● Source material:
§
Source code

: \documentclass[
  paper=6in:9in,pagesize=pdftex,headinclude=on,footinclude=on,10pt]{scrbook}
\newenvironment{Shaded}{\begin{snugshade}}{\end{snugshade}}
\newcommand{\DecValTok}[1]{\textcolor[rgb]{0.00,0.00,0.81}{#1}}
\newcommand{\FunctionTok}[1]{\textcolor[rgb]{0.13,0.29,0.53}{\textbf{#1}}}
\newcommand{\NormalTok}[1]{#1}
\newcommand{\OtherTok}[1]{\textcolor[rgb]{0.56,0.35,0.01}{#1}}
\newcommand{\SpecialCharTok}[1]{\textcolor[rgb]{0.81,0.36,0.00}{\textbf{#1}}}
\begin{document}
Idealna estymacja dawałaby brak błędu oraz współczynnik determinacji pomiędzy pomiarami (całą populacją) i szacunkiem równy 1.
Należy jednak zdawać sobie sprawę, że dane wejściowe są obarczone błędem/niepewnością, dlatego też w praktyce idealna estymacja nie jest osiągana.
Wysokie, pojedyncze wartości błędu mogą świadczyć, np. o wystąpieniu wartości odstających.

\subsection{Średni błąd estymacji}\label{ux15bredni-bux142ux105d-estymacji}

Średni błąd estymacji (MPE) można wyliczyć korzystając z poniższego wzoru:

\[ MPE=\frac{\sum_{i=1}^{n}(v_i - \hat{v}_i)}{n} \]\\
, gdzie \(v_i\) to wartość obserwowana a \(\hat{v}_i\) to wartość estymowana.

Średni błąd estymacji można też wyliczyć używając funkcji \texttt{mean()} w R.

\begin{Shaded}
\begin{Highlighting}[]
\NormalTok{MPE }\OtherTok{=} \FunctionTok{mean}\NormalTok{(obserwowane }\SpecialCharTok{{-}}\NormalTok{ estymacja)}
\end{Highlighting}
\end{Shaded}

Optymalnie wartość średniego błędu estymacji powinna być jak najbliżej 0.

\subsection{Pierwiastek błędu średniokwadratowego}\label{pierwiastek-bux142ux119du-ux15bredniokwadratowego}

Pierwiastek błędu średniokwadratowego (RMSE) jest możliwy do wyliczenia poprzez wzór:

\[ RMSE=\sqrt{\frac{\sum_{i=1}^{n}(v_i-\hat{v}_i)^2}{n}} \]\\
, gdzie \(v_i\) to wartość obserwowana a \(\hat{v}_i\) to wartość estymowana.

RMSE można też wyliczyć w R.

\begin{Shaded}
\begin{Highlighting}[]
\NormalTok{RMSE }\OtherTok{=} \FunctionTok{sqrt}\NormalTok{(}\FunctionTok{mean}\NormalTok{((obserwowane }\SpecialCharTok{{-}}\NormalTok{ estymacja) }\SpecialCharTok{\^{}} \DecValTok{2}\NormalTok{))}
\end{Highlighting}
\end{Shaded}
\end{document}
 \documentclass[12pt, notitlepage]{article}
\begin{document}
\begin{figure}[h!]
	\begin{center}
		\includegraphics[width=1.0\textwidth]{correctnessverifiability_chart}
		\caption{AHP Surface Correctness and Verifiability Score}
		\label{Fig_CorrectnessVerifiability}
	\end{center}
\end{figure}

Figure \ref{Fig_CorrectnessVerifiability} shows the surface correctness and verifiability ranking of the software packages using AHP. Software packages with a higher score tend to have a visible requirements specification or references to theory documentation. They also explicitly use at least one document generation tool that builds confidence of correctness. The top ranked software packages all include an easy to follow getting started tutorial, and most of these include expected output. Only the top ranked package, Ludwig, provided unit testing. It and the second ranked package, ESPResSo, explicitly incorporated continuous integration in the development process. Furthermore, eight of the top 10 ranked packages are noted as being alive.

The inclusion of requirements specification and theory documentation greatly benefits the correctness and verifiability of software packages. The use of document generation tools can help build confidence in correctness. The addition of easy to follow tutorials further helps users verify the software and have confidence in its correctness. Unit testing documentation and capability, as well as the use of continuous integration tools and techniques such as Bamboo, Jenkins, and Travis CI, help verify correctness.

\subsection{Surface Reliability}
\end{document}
§
Output all of the data above without any alteration.

● The answer:
Source code

: \documentclass[
  paper=6in:9in,pagesize=pdftex,headinclude=on,footinclude=on,10pt]{scrbook}
\newenvironment{Shaded}{\begin{snugshade}}{\end{snugshade}}
\newcommand{\DecValTok}[1]{\textcolor[rgb]{0.00,0.00,0.81}{#1}}
\newcommand{\FunctionTok}[1]{\textcolor[rgb]{0.13,0.29,0.53}{\textbf{#1}}}
\newcommand{\NormalTok}[1]{#1}
\newcommand{\OtherTok}[1]{\textcolor[rgb]{0.56,0.35,0.01}{#1}}
\newcommand{\SpecialCharTok}[1]{\textcolor[rgb]{0.81,0.36,0.00}{\textbf{#1}}}
\begin{document}
Idealna estymacja dawałaby brak błędu oraz współczynnik determinacji pomiędzy pomiarami (całą populacją) i szacunkiem równy 1.
Należy jednak zdawać sobie sprawę, że dane wejściowe są obarczone błędem/niepewnością, dlatego też w praktyce idealna estymacja nie jest osiągana.
Wysokie, pojedyncze wartości błędu mogą świadczyć, np. o wystąpieniu wartości odstających.

\subsection{Średni błąd estymacji}\label{ux15bredni-bux142ux105d-estymacji}

Średni błąd estymacji (MPE) można wyliczyć korzystając z poniższego wzoru:

\[ MPE=\frac{\sum_{i=1}^{n}(v_i - \hat{v}_i)}{n} \]\\
, gdzie \(v_i\) to wartość obserwowana a \(\hat{v}_i\) to wartość estymowana.

Średni błąd estymacji można też wyliczyć używając funkcji \texttt{mean()} w R.

\begin{Shaded}
\begin{Highlighting}[]
\NormalTok{MPE }\OtherTok{=} \FunctionTok{mean}\NormalTok{(obserwowane }\SpecialCharTok{{-}}\NormalTok{ estymacja)}
\end{Highlighting}
\end{Shaded}

Optymalnie wartość średniego błędu estymacji powinna być jak najbliżej 0.

\subsection{Pierwiastek błędu średniokwadratowego}\label{pierwiastek-bux142ux119du-ux15bredniokwadratowego}

Pierwiastek błędu średniokwadratowego (RMSE) jest możliwy do wyliczenia poprzez wzór:

\[ RMSE=\sqrt{\frac{\sum_{i=1}^{n}(v_i-\hat{v}_i)^2}{n}} \]\\
, gdzie \(v_i\) to wartość obserwowana a \(\hat{v}_i\) to wartość estymowana.

RMSE można też wyliczyć w R.

\begin{Shaded}
\begin{Highlighting}[]
\NormalTok{RMSE }\OtherTok{=} \FunctionTok{sqrt}\NormalTok{(}\FunctionTok{mean}\NormalTok{((obserwowane }\SpecialCharTok{{-}}\NormalTok{ estymacja) }\SpecialCharTok{\^{}} \DecValTok{2}\NormalTok{))}
\end{Highlighting}
\end{Shaded}
\end{document}
 \documentclass[12pt, notitlepage]{article}
\begin{document}
\begin{figure}[h!]
	\begin{center}
		\includegraphics[width=1.0\textwidth]{correctnessverifiability_chart}
		\caption{AHP Surface Correctness and Verifiability Score}
		\label{Fig_CorrectnessVerifiability}
	\end{center}
\end{figure}

Figure \ref{Fig_CorrectnessVerifiability} shows the surface correctness and verifiability ranking of the software packages using AHP. Software packages with a higher score tend to have a visible requirements specification or references to theory documentation. They also explicitly use at least one document generation tool that builds confidence of correctness. The top ranked software packages all include an easy to follow getting started tutorial, and most of these include expected output. Only the top ranked package, Ludwig, provided unit testing. It and the second ranked package, ESPResSo, explicitly incorporated continuous integration in the development process. Furthermore, eight of the top 10 ranked packages are noted as being alive.

The inclusion of requirements specification and theory documentation greatly benefits the correctness and verifiability of software packages. The use of document generation tools can help build confidence in correctness. The addition of easy to follow tutorials further helps users verify the software and have confidence in its correctness. Unit testing documentation and capability, as well as the use of continuous integration tools and techniques such as Bamboo, Jenkins, and Travis CI, help verify correctness.

\subsection{Surface Reliability}
\end{document}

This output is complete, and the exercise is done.